Over the years, I’ve developed numerous smaller tools that don’t deserve an extensive page, but that do deserve to be shared. These tools don’t have much in common other than 1) I wrote them, and 2) They might be of interest to an aerospace engineer.
libNeuralFoil
libNeuralFoil is a C++ library implementation of Peter Sharpe’s NeuralFoil. NeuralFoil is a neural network model of airfoil performance trained on a large set of XFoil runs. This library version of NeuralFoil is intended for tight integration into C++ programs without introducing a Python dependency on the resulting binary.
In addition to evaluating the NeuralFoil model, libNeuralFoil also has the ability to calculate the first derivatives of the NeuralFoil model – facilitating use in applications including optimization, iterative solution, and uncertainty propagation.
PropDBTools
The UIUC Propeller Data Site is a tremendous resource created and maintained by Prof. Michael Selig and students at UIUC. A large number of propellers suitable for application to radio-control aircraft and small UAV’s have been tested in the wind tunnel with the results reported in the data site.
While the propeller data (say $C_T$ and $C_P$ vs. $J$) is contained in simple data files, the meta-data for each propeller (say diameter, pitch, and what RPM’s were tested) is not explicitly provided. Instead, it is implied by the names of the files containing the data.
This layout style makes it very easy for a user to scan the database and to pull out the data they need about a particular propeller. Unfortunately, this style makes it rather challenging for a computer program to scan through and to work on the database as a whole.

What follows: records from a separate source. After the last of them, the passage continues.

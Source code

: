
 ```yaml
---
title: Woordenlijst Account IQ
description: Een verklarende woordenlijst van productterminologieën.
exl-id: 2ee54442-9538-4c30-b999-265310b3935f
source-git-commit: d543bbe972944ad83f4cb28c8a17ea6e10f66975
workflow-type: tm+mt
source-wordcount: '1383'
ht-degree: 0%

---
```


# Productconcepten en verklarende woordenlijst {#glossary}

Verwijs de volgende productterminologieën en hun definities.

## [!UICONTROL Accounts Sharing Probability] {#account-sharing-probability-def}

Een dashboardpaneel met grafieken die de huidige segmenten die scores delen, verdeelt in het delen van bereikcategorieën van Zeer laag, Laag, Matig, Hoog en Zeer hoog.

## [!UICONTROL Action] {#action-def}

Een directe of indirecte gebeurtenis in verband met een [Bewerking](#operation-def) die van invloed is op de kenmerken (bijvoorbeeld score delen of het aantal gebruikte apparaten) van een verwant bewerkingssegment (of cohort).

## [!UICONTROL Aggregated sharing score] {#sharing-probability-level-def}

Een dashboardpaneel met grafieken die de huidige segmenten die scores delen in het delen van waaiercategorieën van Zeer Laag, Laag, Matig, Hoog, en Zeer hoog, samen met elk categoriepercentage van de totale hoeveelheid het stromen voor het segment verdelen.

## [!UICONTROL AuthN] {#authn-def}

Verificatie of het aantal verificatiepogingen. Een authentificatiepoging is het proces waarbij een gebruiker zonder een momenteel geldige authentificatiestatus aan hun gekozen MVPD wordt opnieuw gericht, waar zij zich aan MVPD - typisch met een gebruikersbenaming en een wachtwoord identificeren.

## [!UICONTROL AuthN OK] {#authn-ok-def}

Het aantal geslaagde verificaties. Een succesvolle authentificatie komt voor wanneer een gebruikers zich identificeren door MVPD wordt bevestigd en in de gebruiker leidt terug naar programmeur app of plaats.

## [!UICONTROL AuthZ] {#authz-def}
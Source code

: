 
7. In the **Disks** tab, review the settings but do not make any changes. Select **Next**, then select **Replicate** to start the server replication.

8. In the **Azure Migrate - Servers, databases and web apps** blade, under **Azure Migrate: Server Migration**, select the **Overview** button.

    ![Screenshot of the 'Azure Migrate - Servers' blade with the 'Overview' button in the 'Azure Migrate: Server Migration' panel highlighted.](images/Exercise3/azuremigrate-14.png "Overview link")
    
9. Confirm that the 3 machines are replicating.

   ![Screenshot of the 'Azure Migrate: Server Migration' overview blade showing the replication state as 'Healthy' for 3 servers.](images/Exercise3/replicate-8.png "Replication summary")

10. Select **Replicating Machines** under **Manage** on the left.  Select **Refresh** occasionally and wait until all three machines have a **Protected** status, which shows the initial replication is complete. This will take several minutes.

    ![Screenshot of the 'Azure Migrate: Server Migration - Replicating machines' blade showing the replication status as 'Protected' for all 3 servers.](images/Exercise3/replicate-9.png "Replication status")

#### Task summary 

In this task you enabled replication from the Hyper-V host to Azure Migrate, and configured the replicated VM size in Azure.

These tools address that challenge. Originally written in Matlab, this has been ported to Python by Daniel Enriquez and is used under the hood in his online propeller database PropFolio.
MATPAN2D
MATPAN2D is an attempt to create a fast, simple, and hackable design tool for modeling interesting aerodynamic phenemona including power-effects and inteference between bodies. It is intended to be a teaching and reference implementation — readable, documented, and verifiable. It is a 2D potential flow code capable of either planar or axisymmetric solutions based on the methods in Vortex Element Methods for fluid Dynamic Analysis of Engineering Systems, by R.I. Lewis, 1991.
bat-perf
bat-perf is a MATLAB implementation of a battery performance model appropriate for conceptual design and performance studies of aircraft. It is a very simple approach, but it captures the required nuance for this purpose.
In addition to the core battery model, bat-perf can also calculate specific energy knockdown factors - an interpretable set of metrics that quantify the non-ideal effects incurred when using a battery.
The ideas implemented in bat-perf were first published in Batteries Are Not Fuel. Formalism underpinning these ideas was later published as an AIAA Paper - bat-perf (or its predecessors) was used for all of the calculations in these articles.
CHTLS - Constrained Hermite Taylor Series Least Squares
Like the finite difference method, the Taylor Series Least Squares method can be used to estimate derivatives. The TLS technique can be used to estimate derivatives from scattered or unstructured data. The Hermite Taylor Series Least Squares technique augments the TLS approach with information about the derivative of the function. The Constrained Hermite Taylor Series Least Squares technique augments the HTLS technique by constraining the least squares problem to match the derivative at the point of interest.
The CHTLS is capable of calculating surface velocities and thereby pressure from the potential solution in unstructured panel codes. It has been used for this purpose by multiple codes including VSPAERO, CPanel, DUST, and others.